Nurseries to teach 'British values' under new rules

Categories: Latest News

Friday August 08 2014

BBC News, the Daily Telegraph, the Guardian, Daily Express and Daily Mail all cover the announcement by the new Education Secretary of a withdrawal of funding from those providers or early years education who “[Do] not meet the spiritual, moral, social and cultural development of pupils set out in the Independent School Standards; does not actively promote fundamental British values; or promotes, as evidence based, views and theories which are contrary to established scientific or historical evidence and explanations.”

The Department for Education has opened a consultation on the matter with the Education Secretary setting out the envisaged plans saying “One of the most important roles of the education system is that it should prepare young people for life in modern Britain.

“I am clear that public money should not be used to support any school or early years’ provider that does not support this aim because it seeks to promote ideas and teachings than run counter to fundamental British values.

“The changes we are making today will ensure that all early years providers and schools are aligned with the need to protect children from views that are considered extreme.”

All of the newspapers allude to the alleged ‘Trojan Horse’ affair in their coverage of the announcement linking the report by ex-Met counter-terrorism chief, Peter Clarke, with the policy focus on nurseries that draw on taxpayer funding.

The Daily Telegraph which places the news on the front page claims that the Education Secretary is “understood to be concerned about the risks posed to children by nurseries linked to radical mosques or run by Islamic hardliners.”

The Guardian covers the effect of the proposed rules on the teaching of creationism in schools. While BBC News mentions an important detail concerning the role of the British Humanist Association in the proposed new rules.
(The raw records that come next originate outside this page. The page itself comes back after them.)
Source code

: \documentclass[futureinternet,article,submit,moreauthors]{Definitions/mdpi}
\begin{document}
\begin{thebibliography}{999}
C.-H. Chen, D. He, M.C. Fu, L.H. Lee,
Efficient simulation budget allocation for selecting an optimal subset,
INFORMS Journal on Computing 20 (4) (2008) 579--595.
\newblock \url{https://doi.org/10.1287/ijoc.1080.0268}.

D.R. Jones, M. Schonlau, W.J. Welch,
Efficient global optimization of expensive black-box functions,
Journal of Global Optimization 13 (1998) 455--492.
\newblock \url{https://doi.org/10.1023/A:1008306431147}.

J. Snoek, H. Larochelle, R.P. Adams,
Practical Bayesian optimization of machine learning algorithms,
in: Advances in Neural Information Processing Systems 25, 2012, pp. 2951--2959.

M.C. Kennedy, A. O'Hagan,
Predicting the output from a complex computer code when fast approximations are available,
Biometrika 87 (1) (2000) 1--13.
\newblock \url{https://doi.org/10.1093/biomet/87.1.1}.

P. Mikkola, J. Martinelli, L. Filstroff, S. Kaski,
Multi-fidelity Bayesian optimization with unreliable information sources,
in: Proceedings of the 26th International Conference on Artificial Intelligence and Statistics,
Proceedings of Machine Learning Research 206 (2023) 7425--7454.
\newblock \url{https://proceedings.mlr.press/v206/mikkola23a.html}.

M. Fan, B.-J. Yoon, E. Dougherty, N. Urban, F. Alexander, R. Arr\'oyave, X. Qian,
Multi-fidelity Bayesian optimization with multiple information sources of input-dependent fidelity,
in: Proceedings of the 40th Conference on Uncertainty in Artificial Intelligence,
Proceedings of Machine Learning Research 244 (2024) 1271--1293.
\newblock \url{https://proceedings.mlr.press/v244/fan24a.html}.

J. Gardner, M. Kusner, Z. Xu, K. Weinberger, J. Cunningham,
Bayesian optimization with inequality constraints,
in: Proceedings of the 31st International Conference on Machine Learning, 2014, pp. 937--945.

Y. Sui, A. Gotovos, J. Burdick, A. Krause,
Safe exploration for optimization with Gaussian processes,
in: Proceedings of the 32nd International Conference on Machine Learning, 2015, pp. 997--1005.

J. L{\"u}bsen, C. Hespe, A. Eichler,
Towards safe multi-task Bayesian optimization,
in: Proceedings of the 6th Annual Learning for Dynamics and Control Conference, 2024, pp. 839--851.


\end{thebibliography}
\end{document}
BBC News states: “450 of its [BHA] members responded to a recent government consultation, asking for funding to be withdrawn where there were concerns that nurseries were being run by people with “extremist views” or who promoted creationism as a scientific fact.

“About 1,000 people also wrote to their MPs.”
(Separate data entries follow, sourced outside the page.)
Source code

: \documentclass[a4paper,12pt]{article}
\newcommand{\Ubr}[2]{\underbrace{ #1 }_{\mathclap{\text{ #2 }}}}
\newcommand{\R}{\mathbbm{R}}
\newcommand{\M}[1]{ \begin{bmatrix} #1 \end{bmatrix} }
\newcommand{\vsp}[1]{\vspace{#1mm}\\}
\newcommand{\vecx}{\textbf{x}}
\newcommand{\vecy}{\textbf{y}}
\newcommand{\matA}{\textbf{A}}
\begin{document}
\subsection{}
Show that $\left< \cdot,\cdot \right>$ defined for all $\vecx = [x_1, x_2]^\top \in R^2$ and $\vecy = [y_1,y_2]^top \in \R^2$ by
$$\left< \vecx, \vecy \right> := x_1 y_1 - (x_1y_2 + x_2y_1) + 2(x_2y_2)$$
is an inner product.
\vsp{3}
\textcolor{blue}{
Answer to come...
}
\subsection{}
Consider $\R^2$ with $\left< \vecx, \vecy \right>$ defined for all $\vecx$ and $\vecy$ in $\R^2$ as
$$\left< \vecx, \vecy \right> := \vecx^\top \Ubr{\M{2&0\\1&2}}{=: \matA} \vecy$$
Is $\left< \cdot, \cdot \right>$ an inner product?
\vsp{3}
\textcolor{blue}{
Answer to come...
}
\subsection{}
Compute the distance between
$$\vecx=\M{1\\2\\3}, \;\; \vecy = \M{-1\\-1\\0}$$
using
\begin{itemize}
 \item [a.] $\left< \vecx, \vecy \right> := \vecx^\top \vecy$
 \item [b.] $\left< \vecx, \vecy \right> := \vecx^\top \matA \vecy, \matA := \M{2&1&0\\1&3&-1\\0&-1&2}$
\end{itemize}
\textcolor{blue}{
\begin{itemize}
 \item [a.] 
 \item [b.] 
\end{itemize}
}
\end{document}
The BHA have previously targeted early years’ education provision by the Islamic Shakhsiyah Foundation using an FOI to elicit information on nursery grants received by the school under the government’s ‘free early education’ programme.

Muslim nursery children have also attracted the unwarranted attention of counter-terrorism officers and the Taskforce on Tackling Radicalisation report mentioned proposals covering Muslim supplementary schools with the report calling for “improve[d] oversight of religious supplementary schools”.

The Guardian notes Labour’s reaction to the announcement with a stating “there is no concrete intelligence about individual nurseries that demands immediate action”. And BBC News includes the reaction of the National Union of Teachers with Deputy General Secretary Kevin Courtney commenting: “It is disappointing that it is the notion of extremism which is the subject of the first major announcement of the new Secretary of State.”